PENSAMENTO COMPLEXO

CAPÍTULO 6: Epistemologia da Complexidade

Edgar Morin

No fecho, o pensamento se vira sobre si mesmo. Não basta conhecer o mundo: é preciso conhecer o próprio conhecer — vigiar os erros e as ilusões da mente que conhece. A complexidade integra de vez aquilo que a ciência clássica queria expulsar: o sujeito que observa e a incerteza que não se dissolve. E faz a última recusa, a mais difícil de aceitar: ela não é uma resposta que entrega a chave do mundo.
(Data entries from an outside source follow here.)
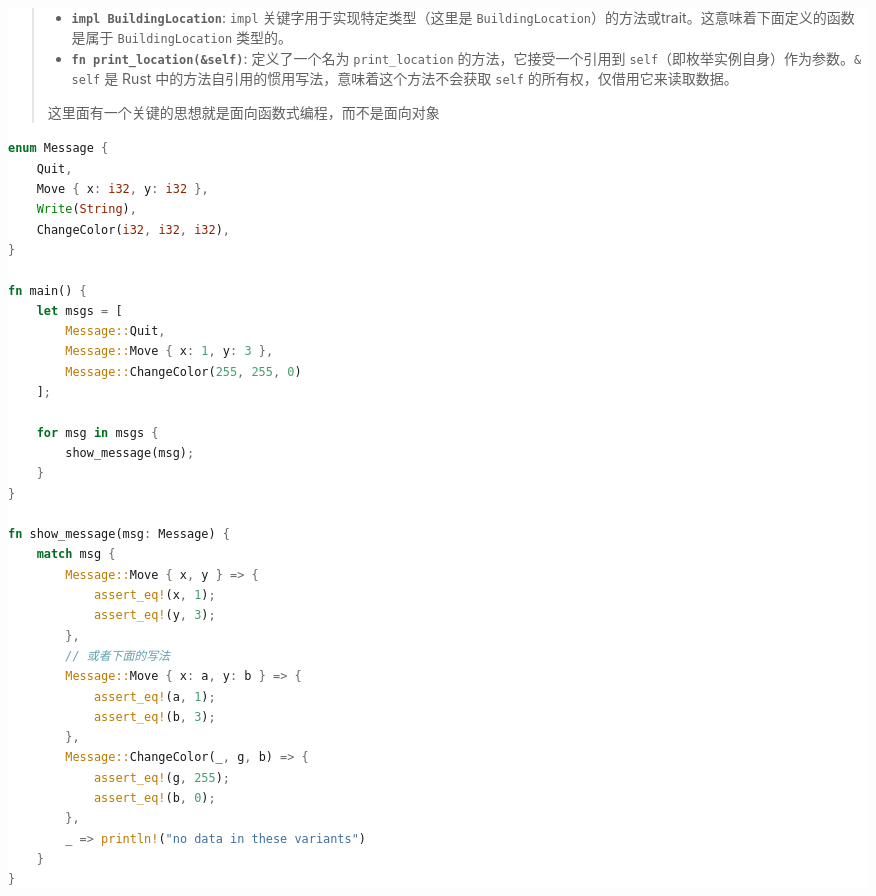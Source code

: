 > - **`impl BuildingLocation`**: `impl` 关键字用于实现特定类型（这里是 `BuildingLocation`）的方法或trait。这意味着下面定义的函数是属于 `BuildingLocation` 类型的。
> - **`fn print_location(&self)`**: 定义了一个名为 `print_location` 的方法，它接受一个引用到 `self`（即枚举实例自身）作为参数。`&self` 是 Rust 中的方法自引用的惯用写法，意味着这个方法不会获取 `self` 的所有权，仅借用它来读取数据。
>
> 这里面有一个关键的思想就是面向函数式编程，而不是面向对象





```rust
enum Message {
    Quit,
    Move { x: i32, y: i32 },
    Write(String),
    ChangeColor(i32, i32, i32),
}

fn main() {
    let msgs = [
        Message::Quit,
        Message::Move { x: 1, y: 3 },
        Message::ChangeColor(255, 255, 0)
    ];

    for msg in msgs {
        show_message(msg);
    }
}

fn show_message(msg: Message) {
    match msg {
        Message::Move { x, y } => {
            assert_eq!(x, 1);
            assert_eq!(y, 3);
        },
        // 或者下面的写法
        Message::Move { x: a, y: b } => {
            assert_eq!(a, 1);
            assert_eq!(b, 3);
        },
        Message::ChangeColor(_, g, b) => {
            assert_eq!(g, 255);
            assert_eq!(b, 0);
        },
        _ => println!("no data in these variants")
    }
}
```





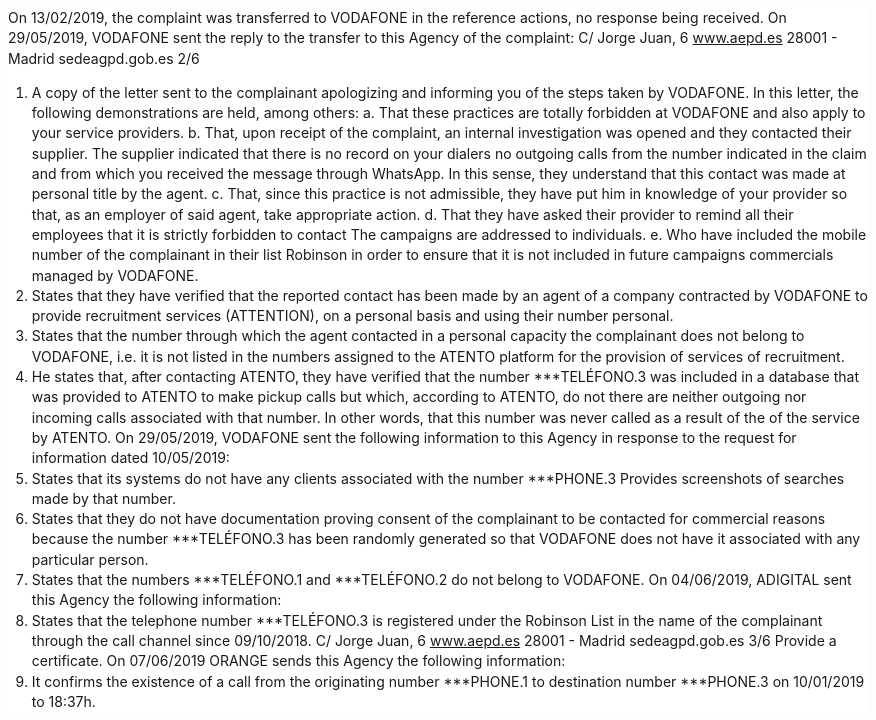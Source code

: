 On 13/02/2019, the complaint was transferred to VODAFONE in the
reference actions, no response being received.
On 29/05/2019, VODAFONE sent the reply to the transfer to this Agency
of the complaint:
C/ Jorge Juan, 6 www.aepd.es
28001 - Madrid sedeagpd.gob.es
2/6
1. A copy of the letter sent to the complainant apologizing and
informing you of the steps taken by VODAFONE. In this
letter, the following demonstrations are held, among others:
a. That these practices are totally forbidden at VODAFONE and
also apply to your service providers.
b. That, upon receipt of the complaint, an internal investigation was opened and
they contacted their supplier. The supplier indicated that there is no record
on your dialers no outgoing calls from the number indicated
in the claim and from which you received the message through
WhatsApp. In this sense, they understand that this contact was made at
personal title by the agent.
c. That, since this practice is not admissible, they have put him in
knowledge of your provider so that, as an employer of
said agent, take appropriate action.
d. That they have asked their provider to remind all their
employees that it is strictly forbidden to contact
The campaigns are addressed to individuals.
e. Who have included the mobile number of the complainant in their list
Robinson in order to ensure that it is not included in future campaigns
commercials managed by VODAFONE.
2. States that they have verified that the reported contact has been made by
an agent of a company contracted by VODAFONE to provide
recruitment services (ATTENTION), on a personal basis and using their number
personal.
3. States that the number through which the agent contacted in a personal capacity
the complainant does not belong to VODAFONE, i.e. it is not listed in the
numbers assigned to the ATENTO platform for the provision of services
of recruitment.
4. He states that, after contacting ATENTO, they have verified that the
number \*\*\*TELÉFONO.3 was included in a database that was provided
to ATENTO to make pickup calls but which, according to ATENTO, do not
there are neither outgoing nor incoming calls associated with that number. In other words,
that this number was never called as a result of the
of the service by ATENTO.
On 29/05/2019, VODAFONE sent the following information to this Agency
in response to the request for information dated 10/05/2019:
1. States that its systems do not have any clients associated with the
number \*\*\*PHONE.3
Provides screenshots of searches made by that number.
1. States that they do not have documentation proving consent
of the complainant to be contacted for commercial reasons because the
number \*\*\*TELÉFONO.3 has been randomly generated so that
VODAFONE does not have it associated with any particular person.
2. States that the numbers \*\*\*TELÉFONO.1 and \*\*\*TELÉFONO.2 do not belong
to VODAFONE.
On 04/06/2019, ADIGITAL sent this Agency the following information:
1. States that the telephone number \*\*\*TELÉFONO.3 is registered under
the Robinson List in the name of the complainant through the call channel
since 09/10/2018.
C/ Jorge Juan, 6 www.aepd.es
28001 - Madrid sedeagpd.gob.es
3/6
Provide a certificate.
On 07/06/2019 ORANGE sends this Agency the following information:
1. It confirms the existence of a call from the originating number
\*\*\*PHONE.1 to destination number \*\*\*PHONE.3 on 10/01/2019 to
18:37h.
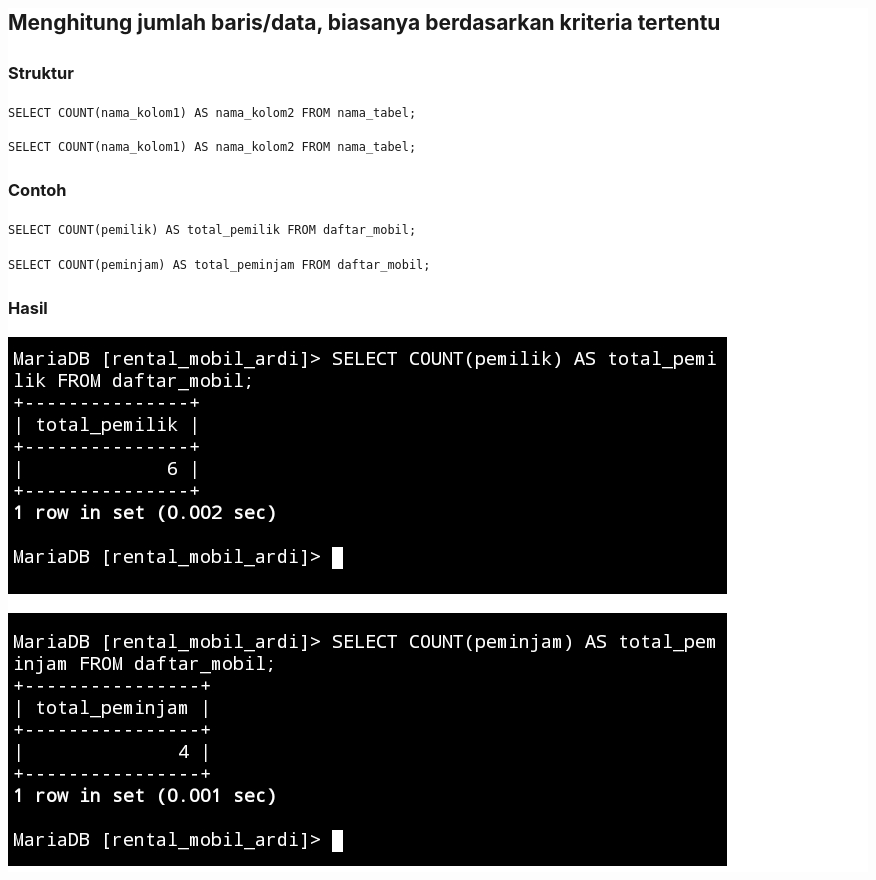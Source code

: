 ## Menghitung jumlah baris/data, biasanya berdasarkan kriteria tertentu
### Struktur 

```mysql
SELECT COUNT(nama_kolom1) AS nama_kolom2 FROM nama_tabel;
```

```mysql
SELECT COUNT(nama_kolom1) AS nama_kolom2 FROM nama_tabel;
```


### Contoh

```mysql
SELECT COUNT(pemilik) AS total_pemilik FROM daftar_mobil;
```

```mysql
SELECT COUNT(peminjam) AS total_peminjam FROM daftar_mobil;
```

### Hasil

![AGREGASI](count1.jpg)

![AGREGASI](count2.jpg)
É um imperativo — pensar sem mutilar — que nunca termina em certeza.

O Conhecimento Do Conhecimento

Conhecer não é só olhar o objeto — é olhar também o olhar. A mente que conhece precisa se dobrar sobre si mesma para vigiar os próprios erros e ilusões, porque a primeira fonte de cegueira é não saber como se vê. É o conhecimento pertinente: aquele que não esquece de incluir, no quadro, quem está pintando o quadro.

Modelo mental: antes de confiar numa conclusão, examine o aparelho que a produziu. A mente que não desconfia de si é a mais fácil de enganar.

O Sujeito Reintegrado

A ciência clássica expulsou o observador em nome da objetividade — e, ao escondê-lo, criou um ponto cego. O sujeito não é o inimigo do conhecimento verdadeiro; é parte inevitável dele. Ser sujeito é ser, ao mesmo tempo, autônomo e dependente, fechado num 'Eu' que só ele pode dizer e aberto ao mundo que o atravessa.
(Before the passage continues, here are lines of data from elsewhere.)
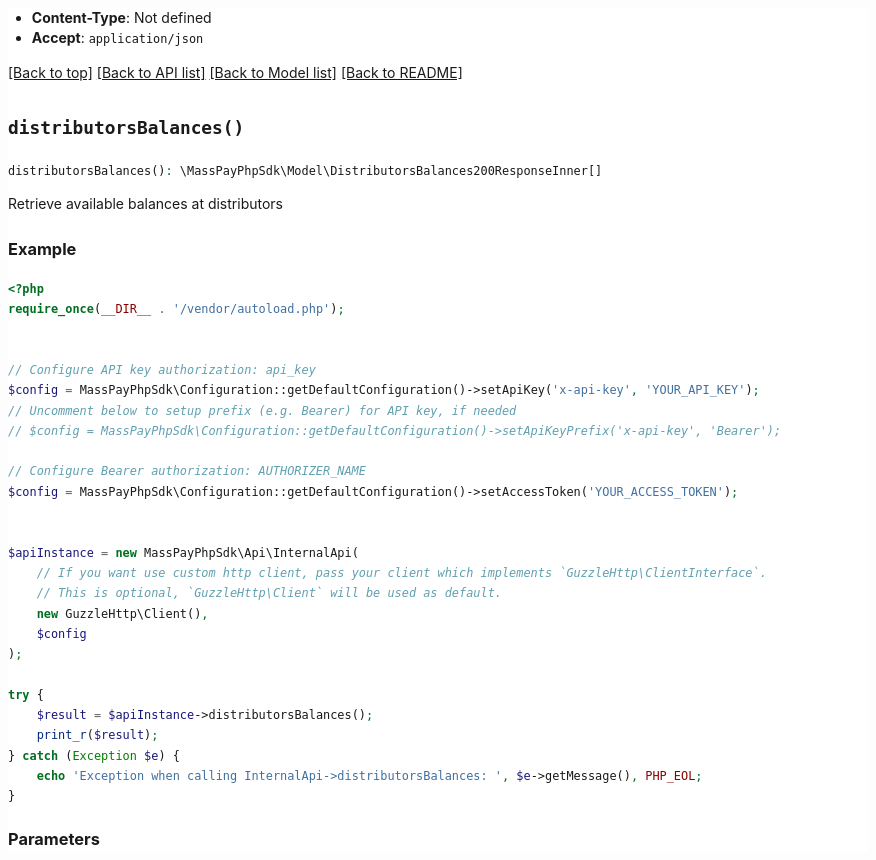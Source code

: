 - **Content-Type**: Not defined
- **Accept**: `application/json`

[[Back to top]](#) [[Back to API list]](../../README.md#endpoints)
[[Back to Model list]](../../README.md#models)
[[Back to README]](../../README.md)

## `distributorsBalances()`

```php
distributorsBalances(): \MassPayPhpSdk\Model\DistributorsBalances200ResponseInner[]
```

Retrieve available balances at distributors



### Example

```php
<?php
require_once(__DIR__ . '/vendor/autoload.php');


// Configure API key authorization: api_key
$config = MassPayPhpSdk\Configuration::getDefaultConfiguration()->setApiKey('x-api-key', 'YOUR_API_KEY');
// Uncomment below to setup prefix (e.g. Bearer) for API key, if needed
// $config = MassPayPhpSdk\Configuration::getDefaultConfiguration()->setApiKeyPrefix('x-api-key', 'Bearer');

// Configure Bearer authorization: AUTHORIZER_NAME
$config = MassPayPhpSdk\Configuration::getDefaultConfiguration()->setAccessToken('YOUR_ACCESS_TOKEN');


$apiInstance = new MassPayPhpSdk\Api\InternalApi(
    // If you want use custom http client, pass your client which implements `GuzzleHttp\ClientInterface`.
    // This is optional, `GuzzleHttp\Client` will be used as default.
    new GuzzleHttp\Client(),
    $config
);

try {
    $result = $apiInstance->distributorsBalances();
    print_r($result);
} catch (Exception $e) {
    echo 'Exception when calling InternalApi->distributorsBalances: ', $e->getMessage(), PHP_EOL;
}
```

### Parameters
Para refletir: negar o sujeito não o elimina — só o disfarça. A objetividade honesta é a que sabe de onde está sendo vista.

O Imperativo Da Incerteza

Não há fundamento último, lei absoluta nem ordem perfeita: a incerteza é irredutível, parte do real, não defeito a corrigir. Por isso a complexidade não é uma solução — é um imperativo: pensar ligando e contextualizando, convivendo com a contradição e o inacabado. Ela não promete o mundo resolvido; promete não mutilá-lo.
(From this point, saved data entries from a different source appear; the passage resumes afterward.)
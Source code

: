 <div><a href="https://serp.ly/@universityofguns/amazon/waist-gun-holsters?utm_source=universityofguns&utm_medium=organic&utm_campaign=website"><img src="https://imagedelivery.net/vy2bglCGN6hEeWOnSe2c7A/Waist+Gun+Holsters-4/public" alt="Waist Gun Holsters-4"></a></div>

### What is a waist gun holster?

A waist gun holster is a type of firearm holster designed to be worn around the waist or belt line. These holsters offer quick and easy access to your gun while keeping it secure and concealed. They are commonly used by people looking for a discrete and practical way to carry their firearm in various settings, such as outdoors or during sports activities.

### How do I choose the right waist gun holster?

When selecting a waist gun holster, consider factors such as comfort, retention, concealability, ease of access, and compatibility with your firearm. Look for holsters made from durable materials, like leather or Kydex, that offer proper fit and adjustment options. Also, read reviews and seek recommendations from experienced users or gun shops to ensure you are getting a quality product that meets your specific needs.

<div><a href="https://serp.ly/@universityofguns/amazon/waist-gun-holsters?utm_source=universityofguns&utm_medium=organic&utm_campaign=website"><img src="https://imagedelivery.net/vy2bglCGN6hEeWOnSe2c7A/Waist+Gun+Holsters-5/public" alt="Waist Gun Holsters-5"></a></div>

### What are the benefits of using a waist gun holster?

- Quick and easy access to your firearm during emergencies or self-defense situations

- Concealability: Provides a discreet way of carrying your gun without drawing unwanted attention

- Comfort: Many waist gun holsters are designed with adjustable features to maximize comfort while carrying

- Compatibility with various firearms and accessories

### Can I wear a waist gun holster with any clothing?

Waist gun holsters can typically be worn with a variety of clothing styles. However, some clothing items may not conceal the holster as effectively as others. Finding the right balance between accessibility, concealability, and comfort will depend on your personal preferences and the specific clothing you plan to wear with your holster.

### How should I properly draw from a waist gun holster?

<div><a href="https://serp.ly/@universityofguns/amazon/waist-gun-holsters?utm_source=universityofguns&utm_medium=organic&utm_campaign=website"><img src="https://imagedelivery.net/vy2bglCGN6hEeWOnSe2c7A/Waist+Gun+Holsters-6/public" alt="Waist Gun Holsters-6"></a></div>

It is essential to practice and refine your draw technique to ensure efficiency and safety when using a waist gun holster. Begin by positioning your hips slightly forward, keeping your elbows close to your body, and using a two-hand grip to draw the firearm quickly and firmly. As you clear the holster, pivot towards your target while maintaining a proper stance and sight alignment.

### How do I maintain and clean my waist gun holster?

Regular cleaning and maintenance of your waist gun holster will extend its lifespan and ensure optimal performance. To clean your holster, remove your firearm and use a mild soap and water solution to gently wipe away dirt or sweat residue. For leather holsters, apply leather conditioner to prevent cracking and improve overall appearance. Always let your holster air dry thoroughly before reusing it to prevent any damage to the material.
Sinal de alerta: quem oferece a chave que explica tudo está vendendo simplificação. A complexidade dá menos conforto e mais verdade: o pensamento que não se fecha.

Lições-Chave do Capítulo 6

  • Conhecer bem exige conhecer o próprio conhecer: vigiar os erros e as ilusões da mente que conhece.
  • O sujeito não é inimigo da objetividade — escondê-lo é que produz o ponto cego.
  • A incerteza é irredutível: não é falha a corrigir, é matéria do real a habitar.
  • A complexidade é um imperativo, não uma solução: pensar sem mutilar é o objetivo, e não há certeza final no fim.